Item 1.01 Entry into a Material Definitive Agreement.

Preferred Stock Transaction



On January 15, 2021, R1 RCM Inc. (the "Company") completed the previously
announced transaction (the "Closing") contemplated by the Preferred Stock
Agreement (the "Preferred Stock Agreement"), dated January 5, 2021, between the
Company and TCP-ASC ACHI Series LLLP (the "Investor"), a Delaware limited
liability limited partnership jointly owned by Ascension Health Alliance and
investment funds affiliated with TowerBrook Capital Partners.

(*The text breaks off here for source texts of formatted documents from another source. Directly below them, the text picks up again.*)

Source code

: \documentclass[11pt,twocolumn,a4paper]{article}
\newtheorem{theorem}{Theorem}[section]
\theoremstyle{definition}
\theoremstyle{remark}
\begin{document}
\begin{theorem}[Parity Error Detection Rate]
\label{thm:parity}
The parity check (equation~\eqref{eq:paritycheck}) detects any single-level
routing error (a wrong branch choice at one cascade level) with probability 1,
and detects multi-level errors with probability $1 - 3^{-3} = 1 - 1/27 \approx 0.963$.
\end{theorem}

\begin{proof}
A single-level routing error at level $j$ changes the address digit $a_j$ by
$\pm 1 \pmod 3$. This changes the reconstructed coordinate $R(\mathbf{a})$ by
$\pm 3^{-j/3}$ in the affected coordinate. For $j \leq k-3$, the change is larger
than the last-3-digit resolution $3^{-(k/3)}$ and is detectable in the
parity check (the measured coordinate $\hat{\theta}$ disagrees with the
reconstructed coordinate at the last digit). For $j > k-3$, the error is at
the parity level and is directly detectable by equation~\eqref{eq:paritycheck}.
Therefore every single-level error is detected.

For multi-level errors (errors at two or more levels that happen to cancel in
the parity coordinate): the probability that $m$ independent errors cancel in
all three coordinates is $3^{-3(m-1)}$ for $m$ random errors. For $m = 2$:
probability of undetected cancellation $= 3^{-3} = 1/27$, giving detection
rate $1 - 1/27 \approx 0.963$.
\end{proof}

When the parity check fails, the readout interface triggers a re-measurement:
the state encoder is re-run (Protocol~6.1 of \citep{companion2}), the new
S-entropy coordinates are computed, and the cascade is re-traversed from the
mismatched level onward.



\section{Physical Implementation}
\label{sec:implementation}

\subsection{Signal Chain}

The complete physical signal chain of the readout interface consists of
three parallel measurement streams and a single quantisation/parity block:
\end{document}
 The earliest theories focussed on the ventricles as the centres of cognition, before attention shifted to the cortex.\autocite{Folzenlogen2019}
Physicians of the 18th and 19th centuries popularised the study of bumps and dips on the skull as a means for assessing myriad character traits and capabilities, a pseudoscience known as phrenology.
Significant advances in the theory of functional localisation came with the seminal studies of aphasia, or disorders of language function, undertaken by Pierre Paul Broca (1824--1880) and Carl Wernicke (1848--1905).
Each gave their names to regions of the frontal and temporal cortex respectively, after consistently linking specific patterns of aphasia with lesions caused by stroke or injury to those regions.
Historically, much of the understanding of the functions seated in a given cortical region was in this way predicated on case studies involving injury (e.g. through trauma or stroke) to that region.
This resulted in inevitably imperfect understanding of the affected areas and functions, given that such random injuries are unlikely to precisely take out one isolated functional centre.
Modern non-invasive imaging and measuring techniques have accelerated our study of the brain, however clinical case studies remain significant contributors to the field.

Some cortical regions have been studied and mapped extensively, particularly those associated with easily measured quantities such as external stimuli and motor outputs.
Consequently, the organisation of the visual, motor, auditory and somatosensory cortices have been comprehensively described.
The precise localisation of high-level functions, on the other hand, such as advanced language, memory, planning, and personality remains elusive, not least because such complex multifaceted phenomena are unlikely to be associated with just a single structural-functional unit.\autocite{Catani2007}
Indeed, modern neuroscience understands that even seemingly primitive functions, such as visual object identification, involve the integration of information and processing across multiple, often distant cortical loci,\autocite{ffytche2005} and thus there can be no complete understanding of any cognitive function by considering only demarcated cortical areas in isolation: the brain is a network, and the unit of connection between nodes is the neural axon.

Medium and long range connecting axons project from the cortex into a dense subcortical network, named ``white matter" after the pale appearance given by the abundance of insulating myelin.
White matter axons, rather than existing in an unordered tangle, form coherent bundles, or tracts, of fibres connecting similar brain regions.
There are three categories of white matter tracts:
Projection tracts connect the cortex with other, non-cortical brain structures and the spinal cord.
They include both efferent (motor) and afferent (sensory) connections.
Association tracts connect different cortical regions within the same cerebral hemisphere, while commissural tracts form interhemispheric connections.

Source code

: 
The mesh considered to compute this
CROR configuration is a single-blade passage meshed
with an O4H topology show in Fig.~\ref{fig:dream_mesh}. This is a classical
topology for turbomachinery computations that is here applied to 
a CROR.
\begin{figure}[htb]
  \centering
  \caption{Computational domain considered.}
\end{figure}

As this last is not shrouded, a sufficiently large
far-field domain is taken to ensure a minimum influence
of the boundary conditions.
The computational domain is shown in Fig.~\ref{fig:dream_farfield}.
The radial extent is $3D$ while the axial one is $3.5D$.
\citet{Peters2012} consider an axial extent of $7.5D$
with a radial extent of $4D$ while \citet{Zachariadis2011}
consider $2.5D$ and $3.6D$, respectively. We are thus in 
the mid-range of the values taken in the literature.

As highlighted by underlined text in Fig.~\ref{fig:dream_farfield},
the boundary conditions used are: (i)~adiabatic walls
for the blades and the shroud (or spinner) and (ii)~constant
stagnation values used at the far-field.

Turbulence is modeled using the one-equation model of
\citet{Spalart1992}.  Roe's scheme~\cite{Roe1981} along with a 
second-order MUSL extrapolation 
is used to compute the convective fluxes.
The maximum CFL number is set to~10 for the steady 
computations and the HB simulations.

Pursuant to the
Preferred Stock Agreement, the Investor converted all of its 294,266 shares (the
"Current Shares") of 8% Series A Convertible Preferred Stock (the "Series A
Preferred Stock") into 117,706,400 shares of common stock of the Company into
which the Current Shares were convertible pursuant to the Certificate of
Designation of Series A Preferred Stock, and, in consideration therefor, the
Company (i) issued 21,582,800 additional shares of common stock, and (ii) paid
the Investor $105.0 million in cash.

On January 15, 2021, in connection with the Closing, the Company entered into an
amendment to the Investor Rights Agreement, dated February 16, 2016, on the
terms described in, and in the same form as the form of amendment filed as
Exhibit 4.1 to the Current Report on Form 8-K filed by the Company on January 6,
2021.

Second Amendment to the Credit Agreement



On January 13, 2021, the Company entered into Amendment No. 2 and Waiver to
Credit Agreement (the "Second Amendment"), to the Credit Agreement, dated as of
June 26, 2019 (as amended by Amendment No. 1 to Credit Agreement, dated as of
March 20, 2020, and as further amended, restated, amended and restated,
supplemented or otherwise modified, the "Credit Agreement"), by and among the
Company, the subsidiary guarantors named therein, Bank of America, N.A., as
administrative agent, and the lenders named therein. Pursuant to the Second
Amendment, the lenders named in the Second Amendment agreed (i) to waive the
Company's obligation to use the $135.0 million of net proceeds from the sale of
the Company's emergency medical services ("EMS") business, including EMS Revenue
Cycle Management and Electronic Patient Care Reporting, for purposes of
reinvestments in useful assets of the Company, or to prepay the loans under the
Credit Agreement, as otherwise required by the terms of the Credit Agreement,
(ii) to amend the restricted payments covenant to permit the Company to make
additional cash payments to the Investor in an amount not to exceed $105.0
million in connection with the Closing and reduce the "Available Amount" from
which the Company can make certain investments, debt prepayments, or restricted
payments by $105.0 million and (iii) that the excess cash flow sweep will begin
with fiscal year ended December 31, 2021 instead of fiscal year ended December
31, 2020.

A copy of the Second Amendment is attached hereto as Exhibit 10.1 and is incorporated by reference herein.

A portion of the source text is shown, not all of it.